OPERASYONLARA 'SAVAŞ' TANIMLAMASI

"İYİ Parti, MHP, AKP milletvekillerinin çoğu büyük iş adamı." diyen Demirtaş şöyle devam etti:

"Siz Meclis'te savaş kararı alırken sizin evlatlarınız mı Hakurk'ta eksi 20 derecede nöbet tutuyor? Toprağa verilen 12 asker benim kardeşlerimdir. Kürt gençleri de bu ülkenin evlatları. Keşke yaşayabilselerdi. Bu cinayetlerin sorumluları DEM Parti'yi suçluyor. Sorumlu sizsiniz. Asıl savaşın sorumlusu bizi yargılayan zihniyettir. Biz teslim olacakmışız, neye? Türk resmi ideolojisine. Bu onursuzluğu biz teklif edelim. İYİ Parti, AKP, MHP liderine teklif ediyorum. Hepimiz Kürdüz deyin çözülsün bu mesele. Bugün barış diyen akademisyeni görevden alan siyasetle bu acı sonuçlar çıkıyor. Biz silahlar sussun diye uğraştık. Dışarıda daha çok savaş diyene vatansever diyorlar biz barış istedik diye terörist oluyoruz."
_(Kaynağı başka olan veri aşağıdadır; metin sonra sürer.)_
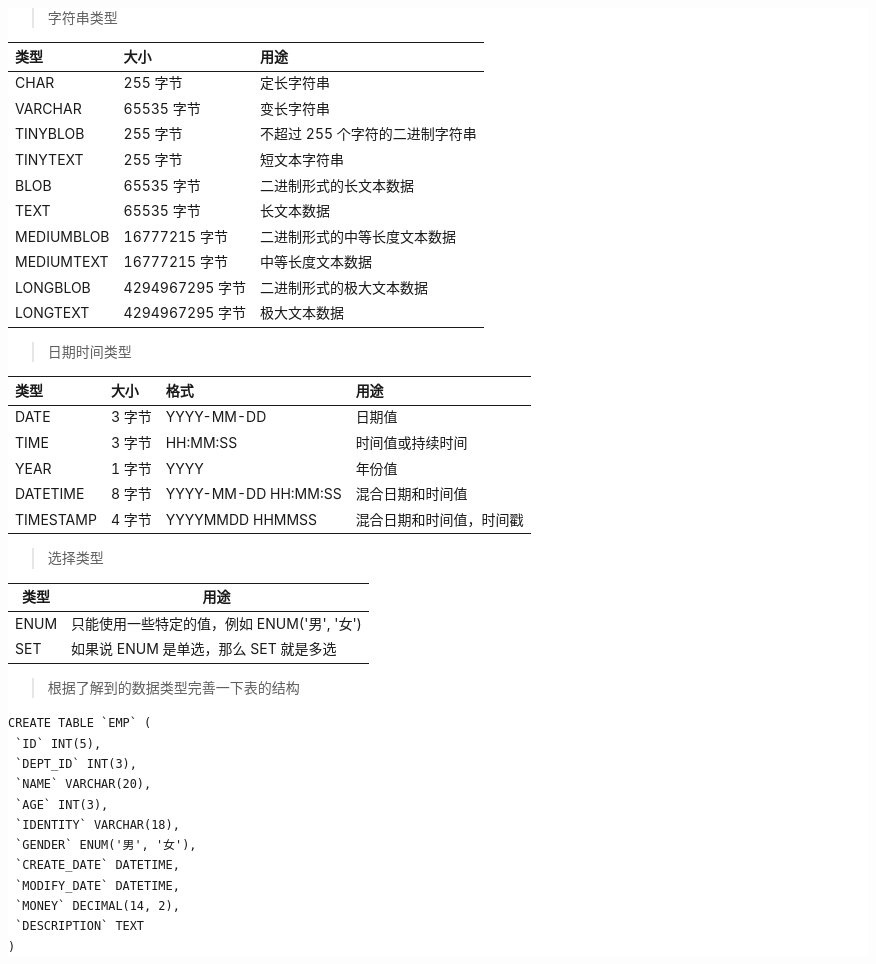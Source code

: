 >字符串类型

| 类型       | 大小            | 用途                            |
| :--------- | :-------------- | :------------------------------ |
| CHAR       | 255 字节        | 定长字符串                      |
| VARCHAR    | 65535 字节      | 变长字符串                      |
| TINYBLOB   | 255 字节        | 不超过 255 个字符的二进制字符串 |
| TINYTEXT   | 255 字节        | 短文本字符串                    |
| BLOB       | 65535 字节      | 二进制形式的长文本数据          |
| TEXT       | 65535 字节      | 长文本数据                      |
| MEDIUMBLOB | 16777215 字节   | 二进制形式的中等长度文本数据    |
| MEDIUMTEXT | 16777215 字节   | 中等长度文本数据                |
| LONGBLOB   | 4294967295 字节 | 二进制形式的极大文本数据        |
| LONGTEXT   | 4294967295 字节 | 极大文本数据                    |

>日期时间类型

| 类型      | 大小   | 格式                | 用途                     |
| :-------- | :----- | :------------------ | :----------------------- |
| DATE      | 3 字节 | YYYY-MM-DD          | 日期值                   |
| TIME      | 3 字节 | HH:MM:SS            | 时间值或持续时间         |
| YEAR      | 1 字节 | YYYY                | 年份值                   |
| DATETIME  | 8 字节 | YYYY-MM-DD HH:MM:SS | 混合日期和时间值         |
| TIMESTAMP | 4 字节 | YYYYMMDD HHMMSS     | 混合日期和时间值，时间戳 |

> 选择类型

| 类型 | 用途                                        |
| ---- | ------------------------------------------- |
| ENUM | 只能使用一些特定的值，例如 ENUM('男', '女') |
| SET  | 如果说 ENUM 是单选，那么 SET 就是多选       |

> 根据了解到的数据类型完善一下表的结构

```mysql
CREATE TABLE `EMP` (
 `ID` INT(5),
 `DEPT_ID` INT(3),
 `NAME` VARCHAR(20),
 `AGE` INT(3),
 `IDENTITY` VARCHAR(18),
 `GENDER` ENUM('男', '女'),
 `CREATE_DATE` DATETIME,
 `MODIFY_DATE` DATETIME,
 `MONEY` DECIMAL(14, 2),
 `DESCRIPTION` TEXT
)
```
'ÖCALAN MÜZAKERENİN TARAFI'

"Bu davanın açılmasının ana nedeni barış isteyen Kürt siyasetçiler olmamızdır." ifadesini kullanan Demirtaş savunmasında şöyle konuştu:

"Kürdistan bizim anavatanımız dediğimiz için yargılanıyoruz. Ben Kürdüm anavatanım Kürdistan'dır. Kürt sorunu nasıl çözülür? Bizim çözümümüz müzakere sürecidir. İmralı'da tecrit altındaki Abdullah Öcalan müzakerenin tarafıdır. Öcalan hakkındaki tecride son verilmelidir. Parlamentodaki tüm partiler bu sorunun çözümünde taraftır. DEM Parti'nin iradesini tanımayanı ben de tanımıyorum. Biz de bu sorunun çözümü için elimizden geleni yapmaya hazırız. Beni yok saymaya çalışanlara şunu söylüyorum. Barış ve demokrasiyi savunan herkesin yanındayım."

'ŞEYH SAİD'İN TORUNLARINDANIM'

Demirtaş, savunmasında Şeyh Said'i savunarak şunları söyledi:

"Mustafa Kemal Samsun'a çıktığında gideceği yer Erzurum, Sivas, Amasya'dır. Mustafa Kemal o dönem Kürtlerin desteğini alır. Kurtuluş Savaşı ordularının savaşmadığı tek yer Kürdistan topraklarıdır. Oralarda halk savaşmıştır. Seyid Rıza ile Şeyh Said'le de temastadır. Mustafa Kemal, Kürt beyleriyle temasa geçtiğinde arkasına aldığı güç laiklik değildir, İslam’ın gücüdür. İhanetçi olan Şeyh Said, Said Nursi değildir. Şeyh Said’in isyanının nedeni şudur. 'Bize verdiğiniz sözleri neden yerine getirmediniz?' dedi. Bunun neresi vatana ihanettir? O dönemde Şeyh Said'in isyan ettiği toprak da Kürdistan'dır. Ben Şeyh Said'in torunlarındanım. Öz torunu değilim ama kendimi öyle görüyorum. Şeyh Said’i anmak vatana ihanetmiş. Peki Topal Osman'ı anmak nedir? Akşener, Topal Osman'ı anıyor. İşlemediği cinayet yok. Akşener, Topal Osman'ı andı ama Şeyh Said’i anan milletvekilinin ihracını istedi. Dersim'i bombalayan Sabiha Gökçen anılıyor Şeyh Said deyince kıyamet kopuluyor."